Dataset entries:

⁂

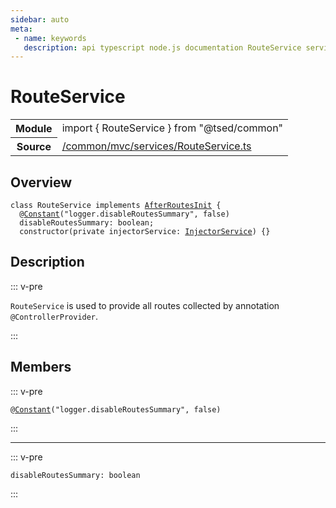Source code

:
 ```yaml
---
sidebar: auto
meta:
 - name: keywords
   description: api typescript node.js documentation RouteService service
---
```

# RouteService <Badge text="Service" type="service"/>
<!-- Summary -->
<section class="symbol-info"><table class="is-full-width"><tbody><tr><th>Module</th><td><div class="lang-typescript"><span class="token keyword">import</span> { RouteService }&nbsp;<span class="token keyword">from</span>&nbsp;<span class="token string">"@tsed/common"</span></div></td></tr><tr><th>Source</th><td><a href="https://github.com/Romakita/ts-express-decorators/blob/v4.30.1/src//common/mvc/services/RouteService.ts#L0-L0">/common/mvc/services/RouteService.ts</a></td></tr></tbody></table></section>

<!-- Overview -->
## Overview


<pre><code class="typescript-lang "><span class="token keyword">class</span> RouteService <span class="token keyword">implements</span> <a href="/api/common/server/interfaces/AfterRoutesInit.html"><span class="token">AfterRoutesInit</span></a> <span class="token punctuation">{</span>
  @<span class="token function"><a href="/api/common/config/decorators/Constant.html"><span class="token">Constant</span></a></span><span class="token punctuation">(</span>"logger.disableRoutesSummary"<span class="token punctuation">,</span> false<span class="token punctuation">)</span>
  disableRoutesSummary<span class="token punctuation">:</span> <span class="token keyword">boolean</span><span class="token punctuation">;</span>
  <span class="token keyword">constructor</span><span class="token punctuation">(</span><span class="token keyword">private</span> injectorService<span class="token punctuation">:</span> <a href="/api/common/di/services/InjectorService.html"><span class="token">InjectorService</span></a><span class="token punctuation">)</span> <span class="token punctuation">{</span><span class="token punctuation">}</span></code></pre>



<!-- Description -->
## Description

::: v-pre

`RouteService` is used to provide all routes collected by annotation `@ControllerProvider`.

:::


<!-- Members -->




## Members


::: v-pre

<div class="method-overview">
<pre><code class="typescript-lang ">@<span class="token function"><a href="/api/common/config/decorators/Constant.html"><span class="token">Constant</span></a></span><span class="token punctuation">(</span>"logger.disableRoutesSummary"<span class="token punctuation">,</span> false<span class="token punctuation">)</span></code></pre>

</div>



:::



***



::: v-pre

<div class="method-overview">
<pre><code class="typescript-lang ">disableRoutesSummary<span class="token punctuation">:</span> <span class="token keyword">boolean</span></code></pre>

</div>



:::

⁂

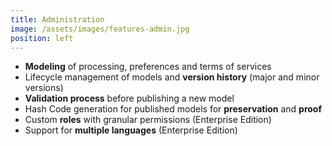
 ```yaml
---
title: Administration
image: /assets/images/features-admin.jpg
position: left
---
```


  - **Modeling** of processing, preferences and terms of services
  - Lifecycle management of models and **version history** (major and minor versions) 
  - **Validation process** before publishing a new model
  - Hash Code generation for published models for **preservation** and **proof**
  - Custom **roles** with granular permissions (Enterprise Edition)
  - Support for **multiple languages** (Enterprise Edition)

⁂

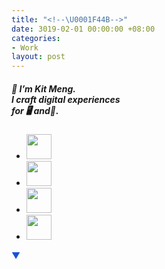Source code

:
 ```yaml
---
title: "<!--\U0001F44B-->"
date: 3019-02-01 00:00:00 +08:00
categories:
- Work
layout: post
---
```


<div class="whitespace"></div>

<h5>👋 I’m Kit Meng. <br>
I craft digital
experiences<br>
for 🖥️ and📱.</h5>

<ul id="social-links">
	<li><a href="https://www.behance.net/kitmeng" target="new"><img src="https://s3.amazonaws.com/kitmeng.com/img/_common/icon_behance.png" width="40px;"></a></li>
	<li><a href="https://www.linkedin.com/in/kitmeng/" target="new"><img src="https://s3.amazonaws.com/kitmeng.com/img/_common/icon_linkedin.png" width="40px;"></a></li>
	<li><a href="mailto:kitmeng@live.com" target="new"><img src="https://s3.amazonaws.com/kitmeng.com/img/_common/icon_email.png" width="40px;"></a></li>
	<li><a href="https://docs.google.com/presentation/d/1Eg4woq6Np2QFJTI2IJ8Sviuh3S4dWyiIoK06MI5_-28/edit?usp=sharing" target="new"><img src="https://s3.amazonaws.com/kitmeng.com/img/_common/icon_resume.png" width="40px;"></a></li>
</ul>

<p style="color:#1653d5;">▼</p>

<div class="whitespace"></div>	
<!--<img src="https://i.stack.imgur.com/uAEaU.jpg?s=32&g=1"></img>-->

⁂

Copy out, from the records above, every line that holds the string "function".

Task result -
  @<span class="token function"><a href="/api/common/config/decorators/Constant.html"><span class="token">Constant</span></a></span><span class="token punctuation">(</span>"logger.disableRoutesSummary"<span class="token punctuation">,</span> false<span class="token punctuation">)</span>
<pre><code class="typescript-lang ">@<span class="token function"><a href="/api/common/config/decorators/Constant.html"><span class="token">Constant</span></a></span><span class="token punctuation">(</span>"logger.disableRoutesSummary"<span class="token punctuation">,</span> false<span class="token punctuation">)</span></code></pre>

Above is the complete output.